Yemeni soldiers search a car at a checkpoint on a street leading to the US embassy compound in Sana'a on August 4, 2013. (AFP PHOTO/ MOHAMMED HUWAIS)

Yemeni soldiers search a car at a checkpoint on a street leading to the US embassy compound in Sana’a on August 4, 2013. (AFP PHOTO/ MOHAMMED HUWAIS)

London, Asharq Al-Awsat—The US announced that several American embassies across the Middle East and Africa will remain closed this week, after more than 20 were closed on Sunday in response to warnings of a terrorist threat.

According to a US State Department spokeswoman, the closures are due to an “abundance of caution,” but “not an indication of a new threat.”

US embassies and consulates in Saudi Arabia, Kuwait, Yemen, Libya, the United Arab Emirates, Bahrain, Egypt, Jordan, and Oman, as well as several in Africa, will remain closed until Saturday, August 10.

However, diplomatic posts in Iraq, Afghanistan and Algeria are reported to have re-opened after being closed on the weekend.
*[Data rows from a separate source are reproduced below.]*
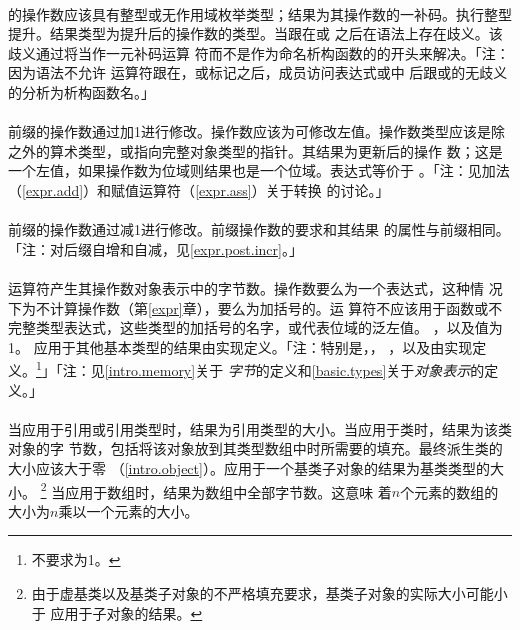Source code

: \paragraph{}
\tm{\~}的操作数应该具有整型或无作用域枚举类型；结果为其操作数的一补码。执行整型
提升。结果类型为提升后的操作数的类型。当\tm{\~}跟在或
之后在语法上存在歧义。该歧义通过将\tm{\~}当作一元补码运算
符而不是作为命名析构函数的的开头来解决。「注：因为语法不允许
运算符跟在，\tm{->}或\tm{::}标记之后，成员访问表达式或中
后跟或的\tm{\~}无歧义的分析为析构函数名。」

\paragraph{}
前缀\tm{++}的操作数通过加1进行修改。操作数应该为可修改左值。操作数类型应该是除
 之外的算术类型，或指向完整对象类型的指针。其结果为更新后的操作
数；这是一个左值，如果操作数为位域则结果也是一个位域。表达式等价于
。「注：见加法（\ref{expr.add}）和赋值运算符（\ref{expr.ass}）关于转换
的讨论。」

\paragraph{}
前缀\tm{\dsh\dsh}的操作数通过减1进行修改。前缀\tm{\dsh\dsh}操作数的要求和其结果
的属性与前缀\tm{++}相同。「注：对后缀自增和自减，见\ref{expr.post.incr}。」

\paragraph{}
运算符产生其操作数对象表示中的字节数。操作数要么为一个表达式，这种情
况下为不计算操作数（第\ref{expr}章），要么为加括号的。运
算符不应该用于函数或不完整类型表达式，这些类型的加括号的名字，或代表位域的泛左值。
，以及值为1。
应用于其他基本类型的结果由实现定义。「注：特别是，，
，以及由实现定
义。\footnote{不要求为1。}」「注：见\ref{intro.memory}关于
\textit{字节}的定义和\ref{basic.types}关于\textit{对象表示}的定义。」

\paragraph{}
当应用于引用或引用类型时，结果为引用类型的大小。当应用于类时，结果为该类对象的字
节数，包括将该对象放到其类型数组中时所需要的填充。最终派生类的大小应该大于零
（\ref{intro.object}）。应用于一个基类子对象的结果为基类类型的大小。
\footnote{由于虚基类以及基类子对象的不严格填充要求，基类子对象的实际大小可能小于
应用于子对象的结果。} 当应用于数组时，结果为数组中全部字节数。这意味
着$n$个元素的数组的大小为$n$乘以一个元素的大小。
According to press reports, the US government originally decided to close the embassies on Sunday after its intelligence agencies intercepted a phone call between leaders of the Al-Qaeda in the Arabian Peninsula (AQAP) group in which an attack on an embassy was discussed.

AQAP, based in troubled areas of Yemen, has attempted a number of attacks against US and other targets in recent years, with mixed success.

The threat was discussed at a high-level meeting at the White House on Saturday, chaired by Susan Rice, President Obama’s new national security advisor.

A White House statement said: “Early this week, the president instructed his national security team to take all appropriate steps to protect the American people in light of a potential threat occurring in or emanating from the Arabian Peninsula.”

The decision also coincided with the issuing of a global travel advisory by the State Department on Friday, warning US citizens of the “continued potential for terrorist attacks, particularly in the Middle East and North Africa, and possibly occurring in or emanating from the Arabian Peninsula” throughout the month of August.

Warnings of the risk of a terrorist attack were echoed by some members of US Congress serving on security and intelligence committees.

Senator Saxby Chambliss, the senior Republican member of the Senate’s intelligence committee, said the threat was “the most serious” he had seen in several years during a TV interview on Sunday.

The same day, Dutch Ruppersberger, a Democrat on the House of Representatives’ intelligence committee, said that intelligence pointed to the possibility of AQAP attempting a “major attack” in the near future.

The decision to close US embassies in across the Middle East and North Africa follows feuding in Washington over the response to the attack on the US consulate in Benghazi, Libya, in September of 2012, which killed US Ambassador to Libya Christopher Stevens and three other Americans.

The attack has been the subject of a number of Congressional investigations and hearings, raising the profile and sensitivity of the issue of the safety and security of US diplomatic missions.

The UK has also decided to extend the closure its embassy in the Yemeni capital, Sana’a, until the end of Ramadan. After being shut on Sunday as a precaution, it was originally scheduled to reopen on Tuesday. Other British diplomatic missions in the Middle East will continue to operate as normal.